Although we had heard of and mourned with the citizens of Boston the terrible tragedy of the bombing of innocent citizens watching the end of the Boston marathon on April 15, 2013, we had not realised it had occurred outside our all time favourite seafood restaurant, two years and three months after our wonderful visit to Boston. The details of the memorials are as follows.
“One representing 8-year-old Boston resident Martin Richard was taken from Franklin Park in his family’s Dorchester neighborhood. Another that is fused to it honors 23-year-old Boston University graduate student Lingzi Lu and was donated by her school. Around the base of the two pillars is an inscription etched in bronze: “Let us climb, now, the road to hope.” And the third pillar for 29-year-old Medford native Krystle Campbell comes from Spectacle Island in Boston Harbor. Its inscription reads: “All we have lost is brightly lost.” (https://www.wbur.org/news/2019/08/19/)
When we returned to Boylston Street in 2019, one of the things we realised was that we had few memories of the rest of street apart from the Lennox Hotel and the seafood restaurant. Apart from not knowing that the Boston Marathon finish line was just before the Old South Church, we had no memories of this beautiful old church itself, built in the Gothic Revival style in 1873. It is home to one of the oldest religious communities in the country having formed in 1669 and famous members of the congregation included founding fathers Samuel Adams and Ben Franklin. When I went to the front door of the church in 2019, the sign to the right summarised the congregation’s philosophy.
The other impressive site on Boylston Street that hadn’t found space in our limited memories was Copley Square. Back in the early 19th century, this square was called Art Square and was clearly designed to be the centre of culture for Boston by the citizens of Back Bay of the time. By 2019 some of the older buildings have gone but those that are left or replacing earlier ones are spectacular. The most eye-catching building is Trinity Church, built in 1773. Perhaps the photo below is not the best image of this imposing church but it illustrates what happens when you design a modern building around a landmark like this which actually promotes the image of its older neighbour. This reflective glass building is the John Hancock Tower built in 1976.
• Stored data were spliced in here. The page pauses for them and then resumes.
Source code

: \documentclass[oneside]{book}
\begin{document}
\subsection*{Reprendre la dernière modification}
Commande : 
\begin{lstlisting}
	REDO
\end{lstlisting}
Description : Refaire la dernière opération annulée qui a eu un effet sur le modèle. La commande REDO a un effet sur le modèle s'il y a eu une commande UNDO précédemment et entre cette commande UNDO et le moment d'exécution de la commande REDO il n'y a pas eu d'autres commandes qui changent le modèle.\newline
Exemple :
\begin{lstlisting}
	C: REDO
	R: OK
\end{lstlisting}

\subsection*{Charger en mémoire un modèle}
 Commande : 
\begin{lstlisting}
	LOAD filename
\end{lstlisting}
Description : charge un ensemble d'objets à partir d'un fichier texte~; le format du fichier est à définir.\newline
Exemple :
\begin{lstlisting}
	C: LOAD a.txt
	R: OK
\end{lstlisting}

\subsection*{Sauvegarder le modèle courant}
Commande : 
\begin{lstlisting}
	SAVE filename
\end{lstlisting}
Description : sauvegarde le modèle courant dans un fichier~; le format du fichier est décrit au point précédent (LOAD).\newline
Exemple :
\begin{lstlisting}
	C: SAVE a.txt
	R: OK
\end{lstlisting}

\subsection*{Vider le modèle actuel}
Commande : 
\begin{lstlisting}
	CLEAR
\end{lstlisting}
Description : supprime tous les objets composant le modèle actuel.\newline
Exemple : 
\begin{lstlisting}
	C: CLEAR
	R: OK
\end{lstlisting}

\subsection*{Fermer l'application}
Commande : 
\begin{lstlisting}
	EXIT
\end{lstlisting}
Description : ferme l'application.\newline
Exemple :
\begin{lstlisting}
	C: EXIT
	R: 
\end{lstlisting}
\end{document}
We couldn’t visit this Church as it had been booked for a wedding but the church officials allowed me to take a photo of the sign that greeted the wedding guests as they came in through the Trinity Church door.
Over our days in Boston we became fairly familiar with its heritage of citizens fighting for their right to rule themselves, free from the coercion of external forces like the British Empire. This demand for civil rights was also played out in second half of the 19th century when Boston became a city that enabled escaped negro slaves to obtain refuge and freedom from being sent home to Confederate landowners. So it was no surprise that when we entered Boylston Street, our ears were assaulted by contemporary demands for freedom from Government oppression that they believed undermined the human rights of the citizens of Boston.